UWM challenges Two Harbors board over rejection of $12 per share bid
UWM Holdings Corp. is challenging Two Harbors Investment Corp.’s board after it rejected a $12 per share acquisition proposal in favor of an $11.30 per share deal with CrossCountry Mortgage LLC, issuing a lengthy response that questioned the board’s analysis and process.
In a statement on Monday, UWM said “the TWO Board’s interpretation of the numbers don’t reflect the underlying math.” The company said the board is “contorting itself with illogical arguments to suggest otherwise, preventing TWO stockholders from even the opportunity to receive significantly higher value.”
Two Harbors’ board on Monday formally rejected UWM’s proposal and reaffirmed support for the $11.30 per share cash deal with CCM, citing “financing, closing, business and credibility risks” tied to UWM’s bid.
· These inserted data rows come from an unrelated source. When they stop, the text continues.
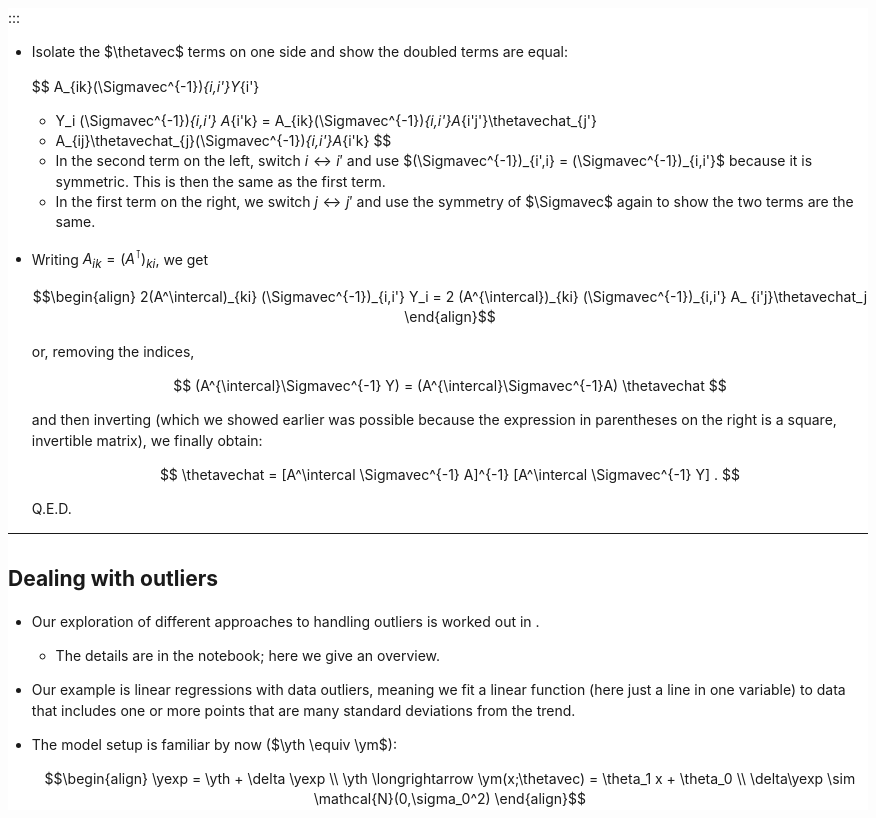 :::

* Isolate the $\thetavec$ terms on one side and show the doubled terms are equal:

    $$
     A_{ik}(\Sigmavec^{-1})_{i,i'}Y_{i'}
     + Y_i (\Sigmavec^{-1})_{i,i'} A_{i'k}
     =
     A_{ik}(\Sigmavec^{-1})_{i,i'}A_{i'j'}\thetavechat_{j'}
     + A_{ij}\thetavechat_{j}(\Sigmavec^{-1})_{i,i'}A_{i'k}
    $$   

    * In the second term on the left, switch $i\leftrightarrow i'$ and use $(\Sigmavec^{-1})_{i',i} = (\Sigmavec^{-1})_{i,i'}$ because it is symmetric. This is then the same as the first term.
    * In the first term on the right, we switch $j\leftrightarrow j'$ and use the symmetry of $\Sigmavec$ again to show the two terms are the same. 

* Writing $A_{ik} = (A^\intercal)_{ki}$, we get
    
    $$\begin{align}
     2(A^\intercal)_{ki} (\Sigmavec^{-1})_{i,i'} Y_i
      = 2 (A^{\intercal})_{ki} (\Sigmavec^{-1})_{i,i'} A_    {i'j}\thetavechat_j
    \end{align}$$
    
    or, removing the indices,
    
    $$
      (A^{\intercal}\Sigmavec^{-1} Y) = (A^{\intercal}\Sigmavec^{-1}A)    \thetavechat
    $$
    
    and then inverting (which we showed earlier was possible because     the expression in parentheses on the right is a square, invertible     matrix), we finally obtain:
    
    $$
      \thetavechat = [A^\intercal \Sigmavec^{-1} A]^{-1}
         [A^\intercal \Sigmavec^{-1} Y] .
    $$

    Q.E.D.
    

---

## Dealing with outliers

* Our exploration of different approaches to handling outliers is worked out in [](/notebooks/Why_Bayes_is_better/dealing_with_outliers.ipynb).
    * The details are in the notebook; here we give an overview.

* Our example is linear regressions with data outliers, meaning we fit a linear function (here just a line in one variable) to data that includes one or more points that are many standard deviations from the trend.

* The model setup is familiar by now ($\yth \equiv \ym$):

    $$\begin{align}
      \yexp = \yth + \delta \yexp  \\
      \yth \longrightarrow \ym(x;\thetavec) = \theta_1 x + \theta_0 \\
     \delta\yexp \sim \mathcal{N}(0,\sigma_0^2) 
    \end{align}$$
According to UWM, its updated offer totals $12 per share, structured as $11.30 in cash plus an option for additional stock consideration.
UWM pushed back on the board’s description of closing risks, including references to potential balance sheet “erosion” and concerns about UWM’s credibility because its proposals have been accompanied by litigation threats.
The bidder called the board’s stance “disingenuous,” noting that the same directors had recommended a transaction with UWM in December, “including by highlighting the ability to achieve necessary approvals.”
Two said UWM claimed the deal could close within two to three months of signing, but state regulatory requirements for change-of-control approvals mandate at least 120 days of advance notice, making the timeline unrealistic.
The Pontiac, Michigan-based wholesale lender said its offer is supported by a committed, unsecured $1.3 billion bridge facility from Mizuho Bank Ltd. “with no ratings trigger, no borrowing-base test, and no market contingency.” To address concerns raised by Two Harbors, UWM said “Mizuho has agreed to remove the customary due diligence condition that the TWO Board raised concerns about.”
“This is more than can be said for CrossCountry’s financing, which still contains scant details even in the most recent announcement and the Board deliberately fails to provide any details about it for obvious reasons,” UWM said.
UWM characterized the actions of the Two Harbors board as “egregious” and said they demonstrate the board “does not deserve TWO stockholder support for an inferior deal.”
“UWMC is assessing its options to make sure TWO stockholders are able to obtain the value they deserve,” the company added.